En Ronde Bosse (letterlijk: emaille in hoog reliëf)*
In de 15e eeuw komt deze techniek op. Tot dan toe was men alleen in staat te emailleren op vlakke platen. Op holle, bolle en verticale vlakken ging het niet omdat men toen nog geen bindmiddel tot zijn beschikking had dat geen verbrandingsresten in het emaille achter liet. In de Middeleeuwen ontdekten de Fransen dat dit met het sap van kwetsenpitten uitstekend ging. Tegenwoordig gebruikt men tragacanthgom of andere middelen.

 

Grisaille (letterlijk: eentonig)*
Hierbij wordt de plaat geheel met een dekkende zwarte emaille goed glad gebrand. Op deze zwarte ondergrond wordt met een fijne witte emaille het motief geschilderd en herhaaldelijk gebrand, waarbij steeds het wit enigszins in het zwart wegzinkt.
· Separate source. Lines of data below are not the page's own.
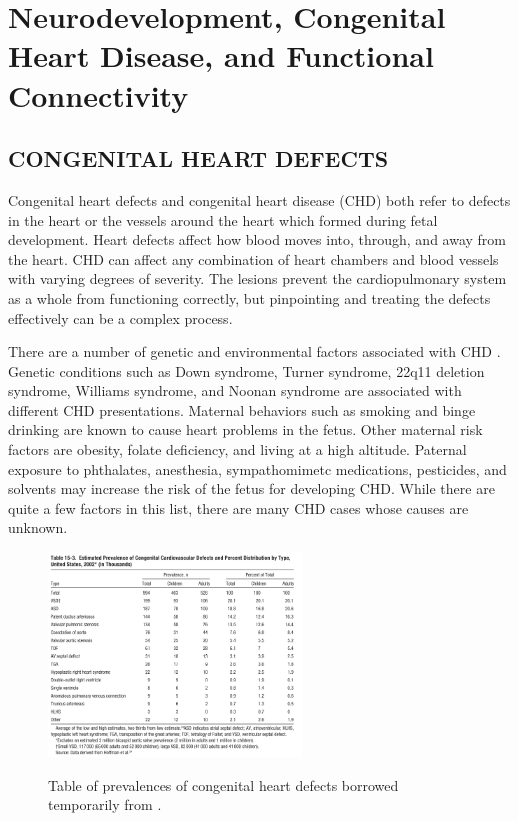 \chapter{Neurodevelopment, Congenital Heart Disease, and Functional Connectivity}
\label{ch:clinical}

\section{CONGENITAL HEART DEFECTS}

Congenital heart defects and congenital heart disease (CHD) both refer to defects in the heart or the vessels around the heart which formed during  fetal development. Heart defects affect how blood moves into, through, and away from the heart. 
CHD can affect any combination of heart chambers and blood vessels with varying degrees of severity. The lesions prevent the cardiopulmonary system as a whole from functioning correctly, but pinpointing and treating the defects effectively can be a complex process.
 
There are a number of genetic and environmental factors associated with CHD \cite{Mozaffarian2016}. Genetic conditions such as Down syndrome, Turner syndrome, 22q11 deletion syndrome, Williams syndrome, and Noonan syndrome are associated with different CHD presentations. Maternal behaviors such as smoking and binge drinking are known to cause heart problems in the fetus. Other maternal risk factors are obesity, folate deficiency, and living at a high altitude. Paternal exposure to phthalates, anesthesia, sympathomimetc medications, pesticides, and solvents may increase the risk of the fetus for developing CHD. While there are quite a few factors in this list, there are many CHD cases whose causes are unknown.

\begin{figure}
\centering
\includegraphics[width=0.6\textwidth]{2/chd-defects-usa.png}
\label{ch2:fig:usa-defects-prev}
\caption{Table of prevalences of congenital heart defects borrowed temporarily from \cite{Mozaffarian2016}.}
\end{figure}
Door steeds de lichtere gedeelten weer te schilderen en te branden zijn er vele grijstinten te verkrijgen.

 

Marquette
Deze techniek was al bij de Kelten in gebruik. Hierbij worden stukjes gekleurd glas in een bepaald motief of tekening en in een combinatie van kleuren op een bronzen of rood koperen plaat tegen elkaar geschoven en door een rand omvat. De tussenruimten worden opgevuld met glaspoeder. Door verhitting wordt vervolgens het glaspoeder gesmolten, waarna het zich hecht aan het omliggende glas en de onderliggende plaat.

 

Peint (schilderemaille)*
Toen men er eenmaal in geslaagd was om glassoorten te vervaardigen die een gelijk krimppercentage vertoonden als het onderliggende materiaal, ontwikkelde zich de kunst van het schilderen met emaille. Na het opbrengen en glad branden van een kleurloos emaille op een metalen plaat wordt op deze ondergrond met penseel schilderemaille opgebracht. Deze schilderemaille is zo fijn dat er als het ware mee kan worden geaquarelleerd.

 

Plique-à-jour (vensteremaille)*
Vensteremaille neemt bij de verschillende emailleertechnieken een afzonderlijke plaats in. Men kijkt door vensteremaille als door een glas-in-lood raam. Vensteremaille is cloisonné zonder metalen bodem en is op verschillende manieren te realiseren. Bijvoorbeeld door het motief uit te zagen uit een koper- of zilverplaat van ± 1 mm dik. De gaten in de plaat mogen niet groter dan ± 1 cm2 zijn. Of door het motief in zilverdraadjes op een ondergrond van mica of dunne koperfolie te leggen. Met transparante natte emaille worden deze ruimtes gevuld en gebrand totdat het naar tevredenheid is, waarna de ondergrond wordt verwijderd. Als er koperfolie is gebruikt, wordt dit weggeëtst.

 

Sugar Fired

Bij deze techniek wordt het emaillepoeder gestrooid en blijft het een hele korte tijd (50 – 90 sec.) in de oven. De bedoeling is dat het poeder door de hitte gaat hechten en op het moment dat er een suikerkorrelstructuur ontstaat, haal je het uit de oven. Dit kan je dus op tijd doen of al kijkend (visuele controle).

 

Orange Peel
Bij deze techniek worden dezelfde handelingen verricht als bij de sugar fired methode. Het enige verschil bij deze techniek is dat het iets langer in de oven moet blijven of je gebruikt een iets hogere temperatuur. Bij de juiste werkwijze ontstaat een sinaasappelschilstructuur.